Nous ne perdons pas non plus de vue que l’effondrement des institutions du Mali en 2012 a presque ouvert la voie au contrôle du pays par des organisations terroristes et criminelles.

N’oublions pas également que le Mali, comme les autres pays du Sahel et du bassin du lac Tchad, est en guerre, une guerre qui est une des conséquences de la crise de 2012, prouvant ainsi que l’effondrement d’un État a non seulement des graves conséquences pour ce dernier, mais à tous ses voisins et même au-delà.

À ce titre, et dans le but de résoudre cette crise sociopolitique qui s’aggrave, la Communauté économique des États de l’Afrique de l’Ouest (CEDEAO), présidée par S.E. Issoufou Mahamadou, Président du Niger, a initié trois missions de médiation.
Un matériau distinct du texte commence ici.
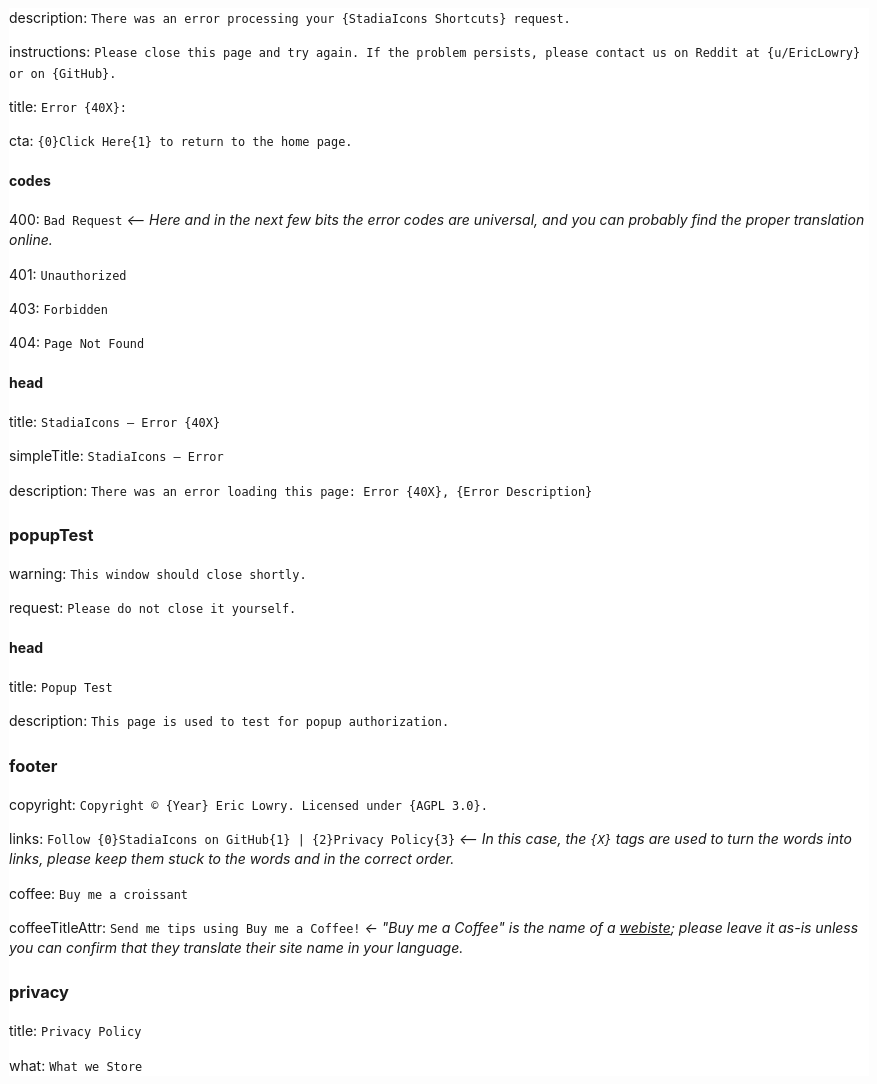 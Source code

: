 description: `There was an error processing your {StadiaIcons Shortcuts} request.`

instructions: `Please close this page and try again. If the problem persists, please contact us on Reddit at {u/EricLowry} or on {GitHub}.`

title: `Error {40X}:`

cta: `{0}Click Here{1} to return to the home page.`

#### codes

400: `Bad Request` *<– Here and in the next few bits the error codes are universal, and you can probably find the proper translation online.*

401: `Unauthorized`

403: `Forbidden`

404: `Page Not Found`

#### head

title: `StadiaIcons – Error {40X}`

simpleTitle: `StadiaIcons – Error`

description: `There was an error loading this page: Error {40X}, {Error Description}`

### popupTest

warning: `This window should close shortly.`

request: `Please do not close it yourself.`

#### head

title: `Popup Test`

description: `This page is used to test for popup authorization.`

### footer

copyright: `Copyright © {Year} Eric Lowry. Licensed under {AGPL 3.0}.`

links: `Follow {0}StadiaIcons on GitHub{1} | {2}Privacy Policy{3}` *<– In this case, the `{X}` tags are used to turn the words into links, please keep them stuck to the words and in the correct order.*

coffee: `Buy me a croissant`

coffeeTitleAttr: `Send me tips using Buy me a Coffee!` *<- "Buy me a Coffee" is the name of a [webiste](https://www.buymeacoffee.com/); please leave it as-is unless you can confirm that they translate their site name in your language.*

### privacy

title: `Privacy Policy`

what: `What we Store`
La première a été dirigée par S.E. Kalla Ankourao, ministre des Affaires Etrangères du Niger, du 18 au 20 juin 2020. La deuxième a été dirigée par S.E. Goodluck Ebele Jonathan, ancien président de la République Fédérale du Nigeria, du 15 au 19 juillet 2020.
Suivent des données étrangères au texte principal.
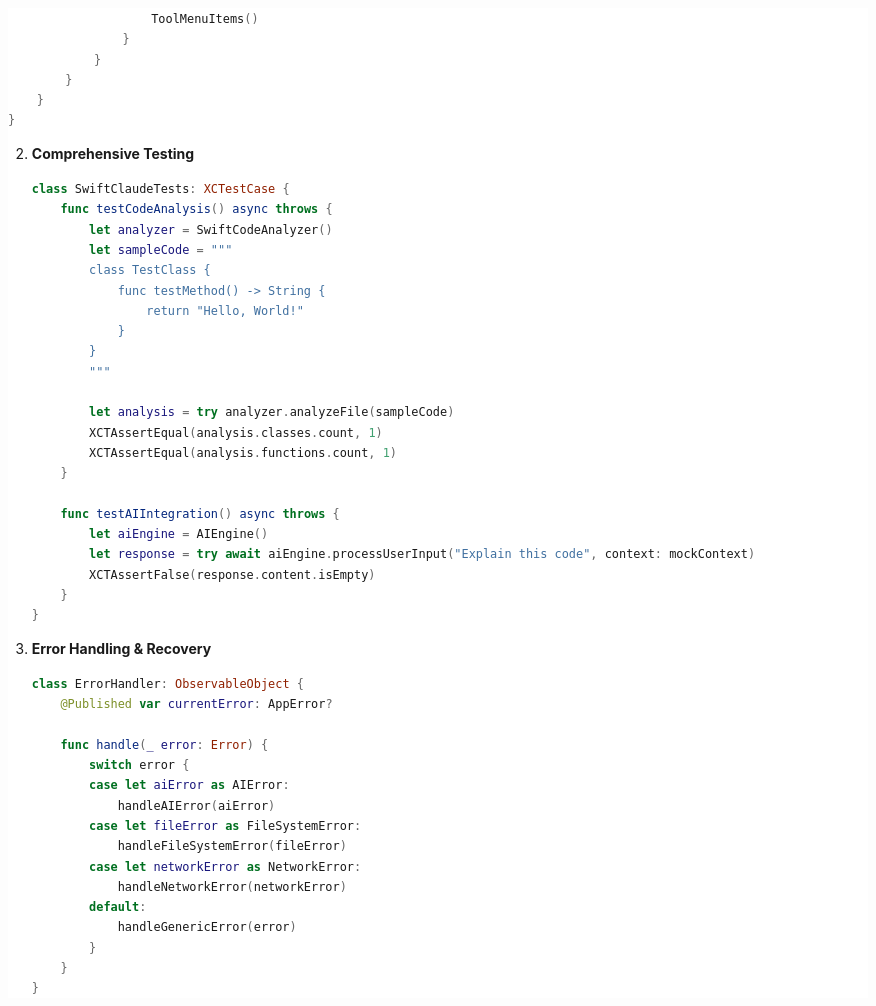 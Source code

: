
   ```swift
                       ToolMenuItems()
                   }
               }
           }
       }
   }
   ```

2. **Comprehensive Testing**
   ```swift
   class SwiftClaudeTests: XCTestCase {
       func testCodeAnalysis() async throws {
           let analyzer = SwiftCodeAnalyzer()
           let sampleCode = """
           class TestClass {
               func testMethod() -> String {
                   return "Hello, World!"
               }
           }
           """
           
           let analysis = try analyzer.analyzeFile(sampleCode)
           XCTAssertEqual(analysis.classes.count, 1)
           XCTAssertEqual(analysis.functions.count, 1)
       }
       
       func testAIIntegration() async throws {
           let aiEngine = AIEngine()
           let response = try await aiEngine.processUserInput("Explain this code", context: mockContext)
           XCTAssertFalse(response.content.isEmpty)
       }
   }
   ```

3. **Error Handling & Recovery**
   ```swift
   class ErrorHandler: ObservableObject {
       @Published var currentError: AppError?
       
       func handle(_ error: Error) {
           switch error {
           case let aiError as AIError:
               handleAIError(aiError)
           case let fileError as FileSystemError:
               handleFileSystemError(fileError)
           case let networkError as NetworkError:
               handleNetworkError(networkError)
           default:
               handleGenericError(error)
           }
       }
   }
   ```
Sur la base des consultations et des recommandations subséquentes de ces deux missions, S.E. Issoufou Mahamadou a dirigé une mission de médiation de haut niveau au Mali, composée de quatre (4) autres chefs d’Etat de la Côte d’Ivoire, du Ghana, du Nigeria et du Sénégal.

Nous sommes également heureux de constater qu’avant la célébration de la Tabaski et l’arrivée de la délégation présidentielle au Mali, les leaders des mouvements de protestation avaient décidé d’observer une trêve jusqu’à la fin du mois. Cela nous donne des raisons d’espérer une possible sortie de crise.

Monsieur le President,

Pour donner suite à leur visite, le Président de l’Autorité des Chefs d’Etat et de Gouvernement de la CEDEAO a convoqué un sommet des chefs d’État et de gouvernement, qui a eu lieu aujourd’hui, 27 juillet 2020.
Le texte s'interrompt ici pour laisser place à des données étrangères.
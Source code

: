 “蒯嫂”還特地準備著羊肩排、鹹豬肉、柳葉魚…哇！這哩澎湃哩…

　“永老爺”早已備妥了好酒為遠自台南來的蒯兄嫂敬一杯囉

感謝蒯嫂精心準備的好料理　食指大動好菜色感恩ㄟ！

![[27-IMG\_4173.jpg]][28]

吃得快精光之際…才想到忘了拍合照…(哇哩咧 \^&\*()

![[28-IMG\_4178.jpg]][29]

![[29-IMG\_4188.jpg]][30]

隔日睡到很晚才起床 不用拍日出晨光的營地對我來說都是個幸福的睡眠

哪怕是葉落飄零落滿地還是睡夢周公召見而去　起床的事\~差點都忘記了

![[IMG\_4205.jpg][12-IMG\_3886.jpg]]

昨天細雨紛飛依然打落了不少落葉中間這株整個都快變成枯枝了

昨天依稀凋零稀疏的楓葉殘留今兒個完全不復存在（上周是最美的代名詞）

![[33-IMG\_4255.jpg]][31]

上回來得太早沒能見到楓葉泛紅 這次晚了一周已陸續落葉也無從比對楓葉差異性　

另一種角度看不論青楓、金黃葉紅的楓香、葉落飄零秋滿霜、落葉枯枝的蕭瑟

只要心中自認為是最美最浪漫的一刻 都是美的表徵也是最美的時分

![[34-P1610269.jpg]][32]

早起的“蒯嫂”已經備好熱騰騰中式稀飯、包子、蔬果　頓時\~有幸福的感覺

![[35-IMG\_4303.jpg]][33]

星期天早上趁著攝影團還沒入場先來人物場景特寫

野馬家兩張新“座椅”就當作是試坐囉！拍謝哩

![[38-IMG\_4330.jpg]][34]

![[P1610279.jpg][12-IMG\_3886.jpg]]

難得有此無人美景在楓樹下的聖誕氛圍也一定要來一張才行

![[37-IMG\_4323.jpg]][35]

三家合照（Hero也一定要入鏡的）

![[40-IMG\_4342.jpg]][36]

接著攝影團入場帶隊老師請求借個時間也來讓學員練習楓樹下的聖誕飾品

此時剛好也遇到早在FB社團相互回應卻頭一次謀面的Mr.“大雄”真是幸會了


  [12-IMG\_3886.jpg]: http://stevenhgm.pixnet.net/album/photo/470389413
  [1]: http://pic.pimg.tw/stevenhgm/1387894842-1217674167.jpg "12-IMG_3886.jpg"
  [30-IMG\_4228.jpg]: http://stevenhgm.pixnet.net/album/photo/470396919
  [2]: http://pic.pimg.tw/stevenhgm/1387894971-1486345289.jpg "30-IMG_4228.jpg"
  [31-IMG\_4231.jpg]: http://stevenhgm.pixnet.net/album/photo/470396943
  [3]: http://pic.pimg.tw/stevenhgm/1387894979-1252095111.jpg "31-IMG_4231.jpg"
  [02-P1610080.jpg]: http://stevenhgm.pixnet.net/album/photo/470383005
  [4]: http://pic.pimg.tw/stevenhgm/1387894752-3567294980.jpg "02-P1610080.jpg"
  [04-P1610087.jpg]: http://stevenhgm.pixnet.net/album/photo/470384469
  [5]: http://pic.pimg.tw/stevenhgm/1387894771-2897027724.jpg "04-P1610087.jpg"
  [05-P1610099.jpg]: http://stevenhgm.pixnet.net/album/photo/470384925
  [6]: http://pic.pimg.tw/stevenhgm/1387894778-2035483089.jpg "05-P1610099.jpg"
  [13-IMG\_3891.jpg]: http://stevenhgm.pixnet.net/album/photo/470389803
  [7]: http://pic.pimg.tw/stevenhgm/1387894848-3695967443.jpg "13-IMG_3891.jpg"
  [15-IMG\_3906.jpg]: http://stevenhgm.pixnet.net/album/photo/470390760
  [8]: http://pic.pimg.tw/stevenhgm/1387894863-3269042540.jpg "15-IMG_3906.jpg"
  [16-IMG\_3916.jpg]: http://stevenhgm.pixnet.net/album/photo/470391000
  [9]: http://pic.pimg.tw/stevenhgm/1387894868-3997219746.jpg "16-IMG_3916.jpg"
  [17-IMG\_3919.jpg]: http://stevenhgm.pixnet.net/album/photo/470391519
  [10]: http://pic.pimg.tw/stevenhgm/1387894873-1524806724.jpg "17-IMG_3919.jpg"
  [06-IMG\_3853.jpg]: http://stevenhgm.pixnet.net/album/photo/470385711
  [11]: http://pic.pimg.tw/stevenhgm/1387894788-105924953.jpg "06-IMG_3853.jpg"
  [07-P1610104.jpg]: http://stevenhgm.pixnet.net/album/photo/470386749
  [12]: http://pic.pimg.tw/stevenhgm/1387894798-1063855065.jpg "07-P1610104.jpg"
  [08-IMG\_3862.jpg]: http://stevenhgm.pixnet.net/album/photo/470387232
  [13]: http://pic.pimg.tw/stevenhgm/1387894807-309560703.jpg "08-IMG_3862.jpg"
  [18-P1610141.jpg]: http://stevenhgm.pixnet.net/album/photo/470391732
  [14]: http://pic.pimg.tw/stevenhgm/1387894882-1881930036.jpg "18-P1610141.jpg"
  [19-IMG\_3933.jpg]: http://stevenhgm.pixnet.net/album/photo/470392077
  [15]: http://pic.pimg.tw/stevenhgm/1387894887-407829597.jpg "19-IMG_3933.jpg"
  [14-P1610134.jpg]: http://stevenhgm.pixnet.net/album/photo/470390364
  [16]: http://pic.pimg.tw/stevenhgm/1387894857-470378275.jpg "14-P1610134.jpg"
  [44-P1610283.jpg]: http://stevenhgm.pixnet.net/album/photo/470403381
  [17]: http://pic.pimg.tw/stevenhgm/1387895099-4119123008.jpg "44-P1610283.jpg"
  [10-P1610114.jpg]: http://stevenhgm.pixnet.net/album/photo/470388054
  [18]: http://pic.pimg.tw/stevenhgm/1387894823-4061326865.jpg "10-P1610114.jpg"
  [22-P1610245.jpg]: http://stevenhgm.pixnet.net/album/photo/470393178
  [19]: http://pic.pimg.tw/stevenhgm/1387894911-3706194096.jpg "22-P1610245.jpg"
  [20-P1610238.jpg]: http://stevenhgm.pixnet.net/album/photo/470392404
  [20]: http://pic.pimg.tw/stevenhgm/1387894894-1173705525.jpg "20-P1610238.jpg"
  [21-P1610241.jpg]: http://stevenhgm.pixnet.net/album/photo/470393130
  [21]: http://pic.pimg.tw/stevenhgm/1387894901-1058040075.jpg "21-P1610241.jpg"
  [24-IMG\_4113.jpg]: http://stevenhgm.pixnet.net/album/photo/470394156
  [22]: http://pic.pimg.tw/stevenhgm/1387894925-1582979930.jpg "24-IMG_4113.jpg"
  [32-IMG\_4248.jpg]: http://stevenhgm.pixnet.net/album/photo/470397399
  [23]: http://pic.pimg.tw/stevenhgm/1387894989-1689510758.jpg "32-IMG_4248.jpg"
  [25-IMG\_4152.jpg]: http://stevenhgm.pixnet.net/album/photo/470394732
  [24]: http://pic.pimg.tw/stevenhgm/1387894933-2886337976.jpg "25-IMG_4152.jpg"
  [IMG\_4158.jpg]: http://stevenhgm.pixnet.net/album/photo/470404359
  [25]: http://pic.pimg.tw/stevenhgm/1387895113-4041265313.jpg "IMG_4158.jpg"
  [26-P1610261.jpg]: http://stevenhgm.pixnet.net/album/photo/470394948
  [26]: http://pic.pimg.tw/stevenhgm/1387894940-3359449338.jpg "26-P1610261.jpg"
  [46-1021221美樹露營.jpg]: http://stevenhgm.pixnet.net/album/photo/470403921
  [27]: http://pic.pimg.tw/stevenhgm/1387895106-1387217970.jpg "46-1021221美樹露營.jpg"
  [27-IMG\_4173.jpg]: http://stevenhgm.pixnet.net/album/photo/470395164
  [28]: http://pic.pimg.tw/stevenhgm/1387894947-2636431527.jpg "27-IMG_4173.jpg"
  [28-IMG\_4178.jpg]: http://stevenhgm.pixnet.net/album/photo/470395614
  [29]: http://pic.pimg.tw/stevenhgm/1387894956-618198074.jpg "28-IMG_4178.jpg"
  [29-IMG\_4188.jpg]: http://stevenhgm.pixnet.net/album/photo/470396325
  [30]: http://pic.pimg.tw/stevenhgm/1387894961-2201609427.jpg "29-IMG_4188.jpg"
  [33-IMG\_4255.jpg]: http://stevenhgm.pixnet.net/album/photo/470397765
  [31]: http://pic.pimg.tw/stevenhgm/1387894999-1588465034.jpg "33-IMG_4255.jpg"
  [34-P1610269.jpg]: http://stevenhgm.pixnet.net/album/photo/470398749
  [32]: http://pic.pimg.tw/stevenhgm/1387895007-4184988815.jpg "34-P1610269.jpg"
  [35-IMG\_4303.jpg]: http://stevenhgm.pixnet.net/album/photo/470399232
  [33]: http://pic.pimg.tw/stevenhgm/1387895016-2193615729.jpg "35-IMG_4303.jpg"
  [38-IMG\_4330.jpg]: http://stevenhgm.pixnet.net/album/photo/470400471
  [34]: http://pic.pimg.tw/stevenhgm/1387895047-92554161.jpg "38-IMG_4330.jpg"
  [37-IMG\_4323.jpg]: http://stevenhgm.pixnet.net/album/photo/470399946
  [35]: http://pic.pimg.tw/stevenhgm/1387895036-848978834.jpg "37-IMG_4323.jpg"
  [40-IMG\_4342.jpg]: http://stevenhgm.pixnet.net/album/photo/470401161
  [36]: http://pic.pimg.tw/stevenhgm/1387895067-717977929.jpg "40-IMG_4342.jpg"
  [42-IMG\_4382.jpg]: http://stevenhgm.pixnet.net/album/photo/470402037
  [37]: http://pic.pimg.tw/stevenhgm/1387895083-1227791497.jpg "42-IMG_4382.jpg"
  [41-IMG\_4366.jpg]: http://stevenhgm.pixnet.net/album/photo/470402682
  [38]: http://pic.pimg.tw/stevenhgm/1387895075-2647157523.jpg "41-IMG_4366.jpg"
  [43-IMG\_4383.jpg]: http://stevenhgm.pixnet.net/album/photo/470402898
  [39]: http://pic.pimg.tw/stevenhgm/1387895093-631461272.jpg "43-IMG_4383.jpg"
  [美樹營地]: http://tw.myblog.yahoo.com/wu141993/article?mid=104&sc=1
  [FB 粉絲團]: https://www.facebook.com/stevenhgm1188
Le sommet a examiné attentivement la situation et a appelé tous les Maliens, dans toute leur diversité, à privilégier le dialogue, à faire preuve de retenue et à unir leurs efforts dans le but de construire ensemble le Mali qu’ils veulent.

Le sommet a décidé que les mesures suivantes devaient être prises d’urgence pour résoudre cette crise institutionnelle :

  • La démission immédiate des 31 parlementaires dont l’élection est contestée, dont le Président du Parlement. La majorité présidentielle doit faire tout son possible pour obtenir cette démission, qui ouvrira la voie à des élections partielles. En attendant ces élections partielles, le Parlement pourra fonctionner avec les 116 parlementaires restants.
  • Une reconstitution rapide de la Cour constitutionnelle, conformément à la Constitution du Mali. En cas de difficultés dans la désignation des membres de la Cour constitutionnelle par les différentes instances, le Président de la République aura recours à l’article 50 de la Constitution pour désigner les 9 membres.
  • La mise en place rapide d’un gouvernement d’union nationale avec la participation de l’opposition et de la société civile. L’opposition, en particulier le M5-RFP, est encouragée à participer à ce Gouvernement d’union nationale en vue de contribuer à la résolution des problèmes de gouvernance qui affectent le Mali dans un esprit de patriotisme. La tâche prioritaire de ce gouvernement d’union nationale sera de mettre en œuvre toutes les réformes, recommandations et décisions résultant du dialogue national inclusif et de s’attaquer aux problèmes de gouvernance. En particulier, la mise en œuvre des accords d’Alger devrait être accélérée. Compte tenu des nombreux défis auxquels le pays est confronté, certains membres du gouvernement pourraient être nommés avant la formation du gouvernement d’unité nationale. Il s’agit des Ministres de la défense, de la justice, des affaires étrangères, de la sécurité intérieure et des finances.
  • La mise en place rapide d’une commission d’enquête pour déterminer la responsabilité des violences qui ont conduit aux morts et aux blessés mais aussi à la destruction de biens publics et privés les 10, 11 et 12 juillet 2020.
  • La mise en place d’un Comité de suivi de toutes les mesures prises ci-dessus, qui comprendra des représentants du gouvernement, du Parlement, de la société civile, du pouvoir judiciaire, du M5-RFP, des femmes et des jeunes, avec la participation de l’Union africaine et des Nations Unies, sous la présidence de la CEDEAO.
  • La mise en place par la CEDEAO d’un régime de sanctions contre ceux qui commettront des actes contraires au processus de normalisation de cette crise.
  • Etant entendu que toutes les décisions et mesures ci-dessus devront être mises en œuvre au plus tard le 31 juillet 2020.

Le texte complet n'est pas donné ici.